Today the UK has three times higher tax on gasoline than BC does ($1.27 per litre vs $0.44 here).
Even so, the average person in the UK, surprisingly, has a much lower annual fuel bill from gasoline. And yet the government collects the same amount of total gas tax per person as in BC.
So it is possible to maintain the funding for a transportation system even as gasoline sales decline. The UK provides an example how.
Such a program would have the added benefit of lowering carbon emissions too. As I explain in an article about this, gas taxes can be viewed as de-facto carbon taxes.

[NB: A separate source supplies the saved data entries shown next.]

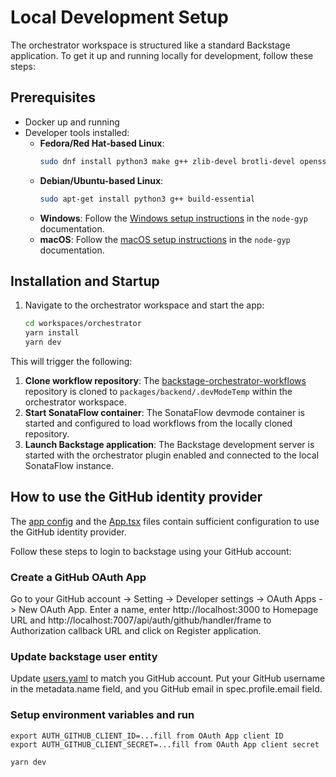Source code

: # Local Development Setup

The orchestrator workspace is structured like a standard Backstage application. To get it up and running locally for development, follow these steps:

## Prerequisites

- Docker up and running
- Developer tools installed:
  - **Fedora/Red Hat-based Linux**:
    ```bash
    sudo dnf install python3 make g++ zlib-devel brotli-devel openssl-devel libuv-devel
    ```
  - **Debian/Ubuntu-based Linux**:
    ```bash
    sudo apt-get install python3 g++ build-essential
    ```
  - **Windows**: Follow the [Windows setup instructions](https://github.com/nodejs/node-gyp#on-windows) in the `node-gyp` documentation.
  - **macOS**: Follow the [macOS setup instructions](https://github.com/nodejs/node-gyp#on-macos) in the `node-gyp` documentation.

## Installation and Startup

1. Navigate to the orchestrator workspace and start the app:
   ```bash
   cd workspaces/orchestrator
   yarn install
   yarn dev
   ```

This will trigger the following:

1. **Clone workflow repository**: The [backstage-orchestrator-workflows](https://github.com/rhdhorchestrator/backstage-orchestrator-workflows) repository is cloned to `packages/backend/.devModeTemp` within the orchestrator workspace.
2. **Start SonataFlow container**: The SonataFlow devmode container is started and configured to load workflows from the locally cloned repository.
3. **Launch Backstage application**: The Backstage development server is started with the orchestrator plugin enabled and connected to the local SonataFlow instance.

## How to use the GitHub identity provider

The [app config](../app-config.yaml) and the [App.tsx](../packages/app/src/App.tsx) files contain sufficient configuration to use the GitHub identity provider.

Follow these steps to login to backstage using your GitHub account:

### Create a GitHub OAuth App

Go to your GitHub account -> Setting -> Developer settings -> OAuth Apps -> New OAuth App.
Enter a name, enter http://localhost:3000 to Homepage URL and http://localhost:7007/api/auth/github/handler/frame to Authorization callback URL and click on Register application.

### Update backstage user entity

Update [users.yaml](../users.yaml) to match you GitHub account. Put your GitHub username in the metadata.name field, and you GitHub email in spec.profile.email field.

### Setup environment variables and run

```
export AUTH_GITHUB_CLIENT_ID=...fill from OAuth App client ID
export AUTH_GITHUB_CLIENT_SECRET=...fill from OAuth App client secret

yarn dev
```
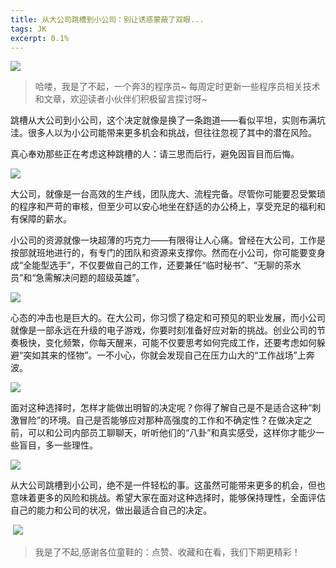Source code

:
 ```yaml
---
title: 从大公司跳槽到小公司：别让诱惑蒙蔽了双眼...
tags: JK
excerpt: 0.1%
---
```


![](https://files.mdnice.com/user/27386/8d63c29a-b669-44d1-99a2-fec8ff99248a.png)

> 哈喽，我是了不起，一个奔3的程序员~
> 每周定时更新一些程序员相关技术和文章，欢迎读者小伙伴们积极留言探讨呀~

​		跳槽从大公司到小公司，这个决定就像是换了一条跑道——看似平坦，实则布满坑洼。很多人以为小公司能带来更多机会和挑战，但往往忽视了其中的潜在风险。

真心奉劝那些正在考虑这种跳槽的人：请三思而后行，避免因盲目而后悔。

![](https://files.mdnice.com/user/27386/dff0ff90-fe6f-4244-b681-8c815d86dd00.png)

​		大公司，就像是一台高效的生产线，团队庞大、流程完备。尽管你可能要忍受繁琐的程序和严苛的审核，但至少可以安心地坐在舒适的办公椅上，享受充足的福利和有保障的薪水。

​		小公司的资源就像一块超薄的巧克力——有限得让人心痛。曾经在大公司，工作是按部就班地进行的，有专门的团队和资源来支撑你。然而在小公司，你可能要变身成“全能型选手”，不仅要做自己的工作，还要兼任“临时秘书”、“无聊的茶水员”和“急需解决问题的超级英雄”。

![](https://files.mdnice.com/user/27386/93ccadfd-2682-4ea9-bca4-5ed4b8716e35.png)

​		心态的冲击也是巨大的。在大公司，你习惯了稳定和可预见的职业发展，而小公司就像是一部永远在升级的电子游戏，你要时刻准备好应对新的挑战。创业公司的节奏极快，变化频繁，你每天醒来，可能不仅要思考如何完成工作，还要考虑如何躲避“突如其来的怪物”。一不小心，你就会发现自己在压力山大的“工作战场”上奔波。

![](https://files.mdnice.com/user/27386/0f10149f-0b5c-46a3-af56-b198053063e5.png)

​		面对这种选择时，怎样才能做出明智的决定呢？你得了解自己是不是适合这种“刺激冒险”的环境。自己是否能够应对那种高强度的工作和不确定性？在做决定之前，可以和公司内部员工聊聊天，听听他们的“八卦”和真实感受，这样你才能少一些盲目，多一些理性。

![](https://files.mdnice.com/user/27386/2a63dd9c-4954-43f3-8596-590b8ab6c018.png)

​		从大公司跳槽到小公司，绝不是一件轻松的事。这虽然可能带来更多的机会，但也意味着更多的风险和挑战。希望大家在面对这种选择时，能够保持理性，全面评估自己的能力和公司的状况，做出最适合自己的决定。

​		![](https://files.mdnice.com/user/27386/f9de7f68-a023-41b5-bdb8-ac8f491afd79.png)



> 我是了不起,感谢各位童鞋的：点赞、收藏和在看，我们下期更精彩！
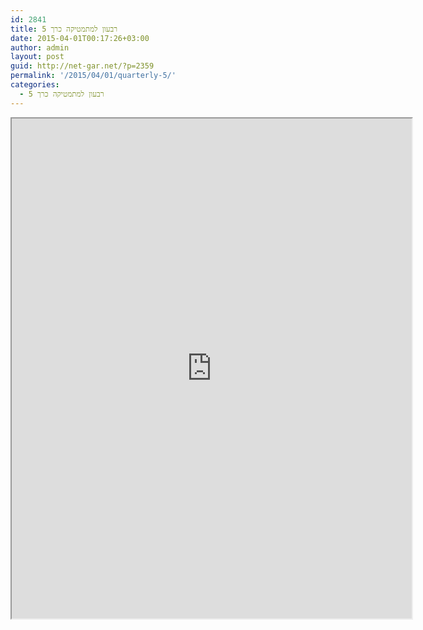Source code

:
 ```yaml
---
id: 2841
title: רבעון למתמטיקה כרך 5
date: 2015-04-01T00:17:26+03:00
author: admin
layout: post
guid: http://net-gar.net/?p=2359
permalink: '/2015/04/01/quarterly-5/'
categories:
  - רבעון למתמטיקה כרך 5
---
```

<p><iframe src="https://docs.google.com/file/d/0B-_8w6IKpNuULXB1ZHZqX09jZ2M/preview" width="640" height="800"></iframe></p>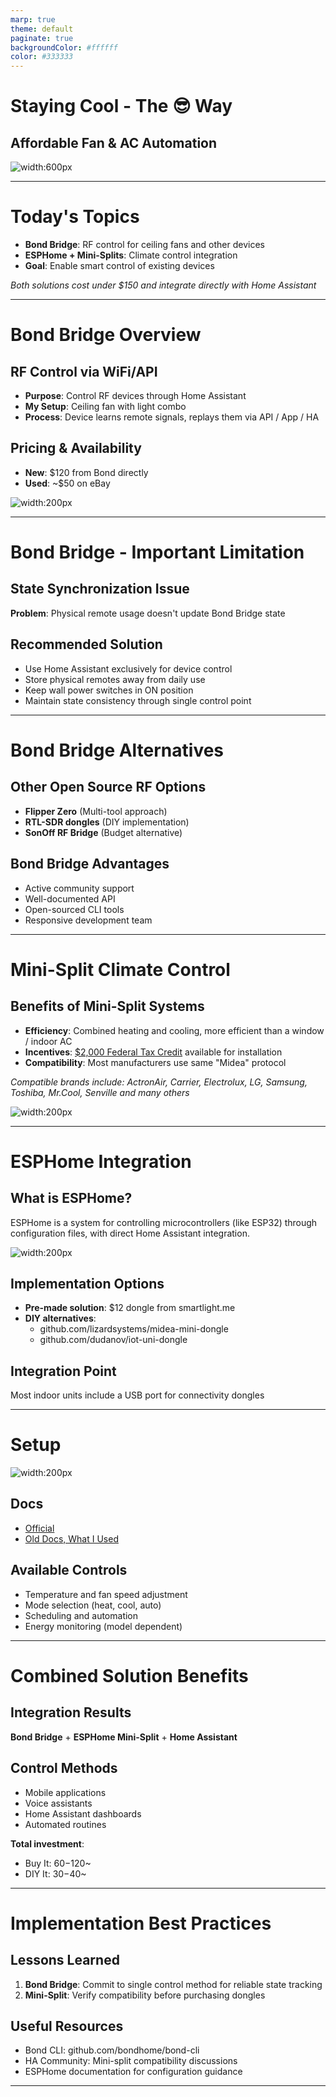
 ```yaml
---
marp: true
theme: default
paginate: true
backgroundColor: #ffffff
color: #333333
---
```


# Staying Cool - The 😎 Way
## Affordable Fan & AC Automation
![width:600px](img/cover.png)

---

# Today's Topics

- **Bond Bridge**: RF control for ceiling fans and other devices
- **ESPHome + Mini-Splits**: Climate control integration
- **Goal**: Enable smart control of existing devices

*Both solutions cost under $150 and integrate directly with Home Assistant*

---

# Bond Bridge Overview

## RF Control via WiFi/API
- **Purpose**: Control RF devices through Home Assistant
- **My Setup**: Ceiling fan with light combo
- **Process**: Device learns remote signals, replays them via API / App / HA

## Pricing & Availability
- **New**: $120 from Bond directly
- **Used**: ~$50 on eBay

![width:200px](img/bond.png)

---

# Bond Bridge - Important Limitation

## State Synchronization Issue
**Problem**: Physical remote usage doesn't update Bond Bridge state

## Recommended Solution
- Use Home Assistant exclusively for device control
- Store physical remotes away from daily use
- Keep wall power switches in ON position
- Maintain state consistency through single control point

---

# Bond Bridge Alternatives

## Other Open Source RF Options
- **Flipper Zero** (Multi-tool approach)
- **RTL-SDR dongles** (DIY implementation)  
- **SonOff RF Bridge** (Budget alternative)

## Bond Bridge Advantages
- Active community support
- Well-documented API
- Open-sourced CLI tools
- Responsive development team

---

# Mini-Split Climate Control

## Benefits of Mini-Split Systems
- **Efficiency**: Combined heating and cooling, more efficient than a window / indoor AC
- **Incentives**: [$2,000 Federal Tax Credit](https://www.energystar.gov/about/federal-tax-credits/air-source-heat-pumps) available for installation
- **Compatibility**: Most manufacturers use same "Midea" protocol

*Compatible brands include: ActronAir, Carrier, Electrolux, LG, Samsung, Toshiba, Mr.Cool, Senville and many others*

![width:200px](img/mini-split.jpeg)

---

# ESPHome Integration

## What is ESPHome?
ESPHome is a system for controlling microcontrollers (like ESP32) through configuration files, with direct Home Assistant integration.

![width:200px](img/esphome-usb.jpg)

## Implementation Options
- **Pre-made solution**: $12 dongle from smartlight.me
- **DIY alternatives**: 
  - github.com/lizardsystems/midea-mini-dongle
  - github.com/dudanov/iot-uni-dongle

## Integration Point
Most indoor units include a USB port for connectivity dongles

---

# Setup
![width:200px](img/esphome-head.jpg)
## Docs
- [Official](https://esphome.io/components/climate/midea.html)
- [Old Docs, What I Used](https://github.com/uncle-yura/esphome-midea-ac)

## Available Controls
- Temperature and fan speed adjustment
- Mode selection (heat, cool, auto)
- Scheduling and automation
- Energy monitoring (model dependent)

---

# Combined Solution Benefits

## Integration Results
**Bond Bridge** + **ESPHome Mini-Split** + **Home Assistant**

## Control Methods
- Mobile applications
- Voice assistants
- Home Assistant dashboards
- Automated routines

**Total investment**:
- Buy It: $60-$120~
- DIY It: $30-$40~ 

---

# Implementation Best Practices

## Lessons Learned
1. **Bond Bridge**: Commit to single control method for reliable state tracking
2. **Mini-Split**: Verify compatibility before purchasing dongles

## Useful Resources
- Bond CLI: github.com/bondhome/bond-cli
- HA Community: Mini-split compatibility discussions
- ESPHome documentation for configuration guidance

---

<!-- 
Speaker Notes: 
- Total presentation time: 8-10 minutes
- Reserve 2-3 minutes for audience questions
- Consider including demo videos or screenshots
- Prepare Bond CLI and ESPHome configuration examples as supplementary material
-->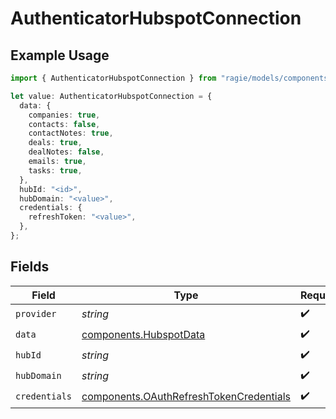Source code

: # AuthenticatorHubspotConnection

## Example Usage

```typescript
import { AuthenticatorHubspotConnection } from "ragie/models/components";

let value: AuthenticatorHubspotConnection = {
  data: {
    companies: true,
    contacts: false,
    contactNotes: true,
    deals: true,
    dealNotes: false,
    emails: true,
    tasks: true,
  },
  hubId: "<id>",
  hubDomain: "<value>",
  credentials: {
    refreshToken: "<value>",
  },
};
```

## Fields

| Field                                                                                              | Type                                                                                               | Required                                                                                           | Description                                                                                        |
| -------------------------------------------------------------------------------------------------- | -------------------------------------------------------------------------------------------------- | -------------------------------------------------------------------------------------------------- | -------------------------------------------------------------------------------------------------- |
| `provider`                                                                                         | *string*                                                                                           | :heavy_check_mark:                                                                                 | N/A                                                                                                |
| `data`                                                                                             | [components.HubspotData](../../models/components/hubspotdata.md)                                   | :heavy_check_mark:                                                                                 | N/A                                                                                                |
| `hubId`                                                                                            | *string*                                                                                           | :heavy_check_mark:                                                                                 | N/A                                                                                                |
| `hubDomain`                                                                                        | *string*                                                                                           | :heavy_check_mark:                                                                                 | N/A                                                                                                |
| `credentials`                                                                                      | [components.OAuthRefreshTokenCredentials](../../models/components/oauthrefreshtokencredentials.md) | :heavy_check_mark:                                                                                 | N/A                                                                                                |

BC total gas tax of $0.44 is equal to a carbon tax of $182/tCO2. The UK total gas tax of $1.27 is equal to a carbon tax of $527/tCO2. Numbers like that put the question of whether BC can afford to raise our carbon tax rate in perspective, eh?
Ron Hole
Any person living in Pitt Meadows or Maple Ridge could have told you the Golden Ears bridge was a mistake as they built a bridge that comes form nowhere and goes to nowhere. This is not hindsight. This is common sense.
Now the question is, is there accountability for the hundreds of millions of dollars that are not being recovered? Oh yes. The public are accountable for it.
As far as gas tax.
Increase gas taxes to force me to ride buses that you cannot provide because of the increased number of riders who cannot afford the gas taxes? Makes sense to me.
You want to fix this? Get people back IN their cars by lowering gas taxes. You have parking revenue. You have tolls. Drivers will drive but only when it becomes cost efficient to do so and your taxes are what is keeping them off the road. Better to collect 25c a litre from 100 than 37c a litre from 50.
You have an “Aircare” process that ensures clean “old” (stop laughing). cars and you new cars meet emission standards so don’t go all green on me.
And the other thing is. Provide incentives for commercial traffic to use the roads at nights. Get the trucks moving, delivering goods instead of clogging up the roads spewing their non-air cared diesel exhaust into the air.
Translink and it’s endless bureaucracy will go down as the largest boondoggle in BC history; if it is not already.